Work task: The entries that follow include a run beginning at the line with "All date time" and ending at the line with "Cypress tests require"; restate that run word for word and leave the rest out.

Data for review:
****

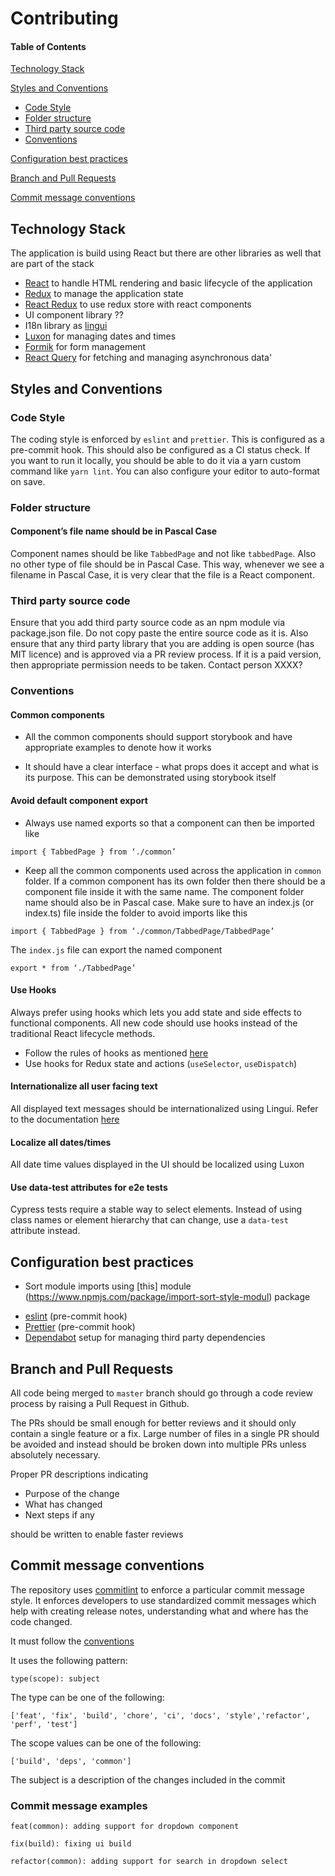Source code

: # Contributing

#### Table of Contents

[Technology Stack](#technology-stack)

[Styles and Conventions](#styles-and-conventions)
- [Code Style](#code-style)
- [Folder structure](#folder-structure)
- [Third party source code](#third-party-source-code)
- [Conventions](#conventions)

[Configuration best practices](#configuration-best-practices)

[Branch and Pull Requests](#branch-and-pull-requests)

[Commit message conventions](#commit-message-conventions)

## Technology Stack

The application is build using React but there are other libraries as well that are part of the stack

- [React](https://reactjs.org/docs/getting-started.html) to handle HTML rendering and basic lifecycle of the application
- [Redux](https://redux.js.org/) to manage the application state
- [React Redux](https://react-redux.js.org/) to use redux store with react components
- UI component library ??
- I18n library as [lingui](https://lingui.js.org/)
- [Luxon](https://moment.github.io/luxon/) for managing dates and times
- [Formik](https://formik.org/) for form management
- [React Query](https://github.com/tannerlinsley/react-query) for fetching and managing asynchronous data'

## Styles and Conventions

### Code Style
The coding style is enforced by `eslint` and `prettier`. This is configured as a pre-commit hook. This should also be configured as a CI status check. If you want to run it locally, you should be able to do it via a yarn custom command like `yarn lint`. You can also configure your editor to auto-format on save.

### Folder structure

#### Component’s file name should be in Pascal Case

Component names should be like `TabbedPage` and not like `tabbedPage`. Also no other type of file should be in Pascal Case. This way, whenever we see a filename in Pascal Case, it is very clear that the file is a React component.

### Third party source code

Ensure that you add third party source code as an npm module via package.json file. Do not copy paste the entire source code as it is. Also ensure that any third party library that you are adding is open source (has MIT licence) and is approved via a PR review process. If it is a paid version, then appropriate permission needs to be taken. Contact person XXXX?

### Conventions

#### Common components

- All the common components should support storybook and have appropriate examples to denote how it works

- It should have a clear interface - what props does it accept and what is its purpose. This can be demonstrated using storybook itself

#### Avoid default component export

- Always use named exports so that a component can then be imported like

`import { TabbedPage } from ‘./common’`

- Keep all the common components used across the application in `common` folder. If a common component has its own folder then there should be a component file inside it with the same name. The component folder name should also be in Pascal case. Make sure to have an index.js (or index.ts) file inside the folder to avoid imports like this

`import { TabbedPage } from ‘./common/TabbedPage/TabbedPage’`

The `index.js` file can export the named component

`export * from ‘./TabbedPage’`

#### Use Hooks

Always prefer using hooks which lets you add state and side effects to functional components. All new code should use hooks instead of the traditional React lifecycle methods.

- Follow the rules of hooks as mentioned [here](https://reactjs.org/docs/hooks-rules.html)
- Use hooks for Redux state and actions (`useSelector`, `useDispatch`)

#### Internationalize all user facing text

All displayed text messages should be internationalized using Lingui. Refer to the documentation [here](https://lingui.js.org/tutorials/react.html)

#### Localize all dates/times

All date time values displayed in the UI should be localized using Luxon


#### Use data-test attributes for e2e tests

Cypress tests require a stable way to select elements. Instead of using class names or element hierarchy that can change, use a `data-test` attribute instead.

## Configuration best practices

- Sort module imports using [this] module (https://www.npmjs.com/package/import-sort-style-modul) package 
* [eslint](https://eslint.org/) (pre-commit hook)
* [Prettier](https://prettier.io/) (pre-commit hook)
* [Dependabot](https://github.com/marketplace/dependabot-preview) setup for managing third party dependencies

## Branch and Pull Requests

All code being merged to `master` branch should go through a code review process by raising a Pull Request in Github.

The PRs should be small enough for better reviews and it should only contain a single feature or a fix. Large number of files in a single PR should be avoided and instead should be broken down into multiple PRs unless absolutely necessary.

Proper PR descriptions indicating 
- Purpose of the change
- What has changed
- Next steps if any

should be written to enable faster reviews

## Commit message conventions

The repository uses [commitlint](https://github.com/conventional-changelog/commitlint) to enforce a particular commit message style. It enforces developers to use standardized commit messages which help with creating release notes, understanding what and where has the code changed.

It must follow the [conventions](https://www.conventionalcommits.org/en/v1.0.0)

It uses the following pattern:

`type(scope): subject`

The type can be one of the following:

`['feat', 'fix', 'build', 'chore', 'ci', 'docs', 'style','refactor', 'perf', 'test']`

The scope values can be one of the following:

`['build', 'deps', 'common']`

The subject is a description of the changes included in the commit

### Commit message examples

`feat(common): adding support for dropdown component`

`fix(build): fixing ui build`

`refactor(common): adding support for search in dropdown select`

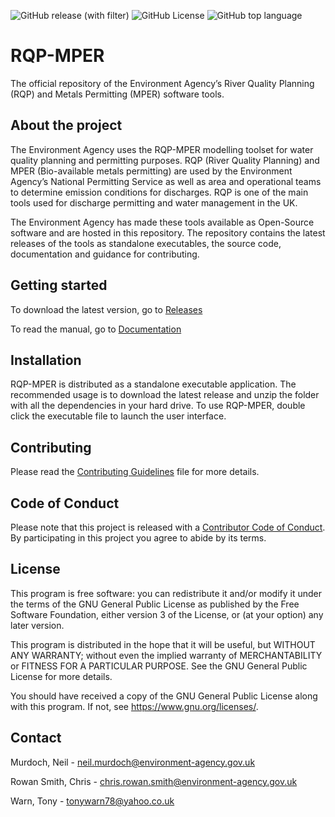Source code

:![GitHub release (with filter)](https://img.shields.io/github/v/release/DEFRA/RQP-MPER)
![GitHub License](https://img.shields.io/github/license/DEFRA/RQP-MPER)
![GitHub top language](https://img.shields.io/github/languages/top/DEFRA/RQP-MPER)

# RQP-MPER

The official repository of the Environment Agency’s River Quality Planning (RQP) and Metals Permitting (MPER) software tools. 

## About the project

The Environment Agency uses the RQP-MPER modelling toolset for water quality planning and permitting purposes. RQP (River Quality Planning) and MPER (Bio-available metals permitting) are used by the Environment Agency’s National Permitting Service as well as area and operational teams to determine emission conditions for discharges. RQP is one of the main tools used for discharge permitting and water management in the UK.

The Environment Agency has made these tools available as Open-Source software and are hosted in this repository. The repository contains the latest releases of the tools as standalone executables, the source code, documentation and guidance for contributing.

## Getting started

To download the latest version, go to [Releases](/executables/README.md)

To read the manual, go to [Documentation](/docs)

## Installation

RQP-MPER is distributed as a standalone executable application. The recommended usage is to download the latest release and unzip the folder with all the dependencies in your hard drive. To use RQP-MPER, double click the executable file to launch the user interface.

## Contributing

Please read the [Contributing Guidelines](CONTRIBUTING.md) file for more details.

## Code of Conduct

Please note that this project is released with a [Contributor Code of Conduct](CONDUCT.md). By participating in this project you agree to abide by its terms.

## License

This program is free software: you can redistribute it and/or modify it under the terms of the GNU General Public License as published by the Free Software Foundation, either version 3 of the License, or (at your option) any later version.

This program is distributed in the hope that it will be useful, but WITHOUT ANY WARRANTY; without even the implied warranty of MERCHANTABILITY or FITNESS FOR A PARTICULAR PURPOSE. See the GNU General Public License for more details.

You should have received a copy of the GNU General Public License along with this program. If not, see <https://www.gnu.org/licenses/>.

## Contact

Murdoch, Neil - neil.murdoch@environment-agency.gov.uk

Rowan Smith, Chris - chris.rowan.smith@environment-agency.gov.uk

Warn, Tony - tonywarn78@yahoo.co.uk
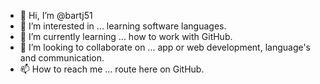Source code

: - 👋 Hi, I’m @bartj51
- 👀 I’m interested in ... learning software languages.
- 🌱 I’m currently learning ... how to work with GitHub. 
- 💞️ I’m looking to collaborate on ... app or web development, language's and communication. 
- 📫 How to reach me ... route here on GitHub. 

<!---
bartj51/bartj51 is a ✨ special ✨ repository because its `README.md` (this file) appears on your GitHub profile.
You can click the Preview link to take a look at your changes.
--->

****

Answer for the task:
All date time values displayed in the UI should be localized using Luxon


#### Use data-test attributes for e2e tests

Cypress tests require a stable way to select elements. Instead of using class names or element hierarchy that can change, use a `data-test` attribute instead.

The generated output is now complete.